• Dataset entries:
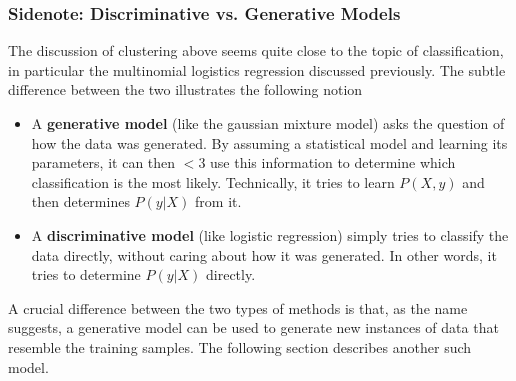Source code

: \documentclass{article}
\begin{document}
\subsubsection*{Sidenote: Discriminative vs. Generative Models}
The discussion of clustering above seems quite close to the topic of classification, in particular the multinomial logistics regression discussed previously. The subtle difference between the two illustrates the following notion
\begin{itemize}
    \item A \textbf{generative model} (like the gaussian mixture model) asks the question of how the data was generated. By assuming a statistical model and learning its parameters, it can then $<3$ use this information to determine which classification is the most likely. Technically, it tries to learn $P(X,y)$ and then determines $P(y|X)$ from it.
    \item A \textbf{discriminative model} (like logistic regression) simply tries to classify the data directly, without caring about how it was generated. In other words, it tries to determine $P(y|X)$ directly.
\end{itemize}
A crucial difference between the two types of methods is that, as the name suggests, a generative model can be used to generate new instances of data that resemble the training samples. The following section describes another such model.
\end{document}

• Problem description: Only the pictures stay behind; everything else in the data above is to be retyped exactly.

• Task answer:
Source code

: \documentclass{article}
\begin{document}
\subsubsection*{Sidenote: Discriminative vs. Generative Models}
The discussion of clustering above seems quite close to the topic of classification, in particular the multinomial logistics regression discussed previously. The subtle difference between the two illustrates the following notion
\begin{itemize}
    \item A \textbf{generative model} (like the gaussian mixture model) asks the question of how the data was generated. By assuming a statistical model and learning its parameters, it can then $<3$ use this information to determine which classification is the most likely. Technically, it tries to learn $P(X,y)$ and then determines $P(y|X)$ from it.
    \item A \textbf{discriminative model} (like logistic regression) simply tries to classify the data directly, without caring about how it was generated. In other words, it tries to determine $P(y|X)$ directly.
\end{itemize}
A crucial difference between the two types of methods is that, as the name suggests, a generative model can be used to generate new instances of data that resemble the training samples. The following section describes another such model.
\end{document}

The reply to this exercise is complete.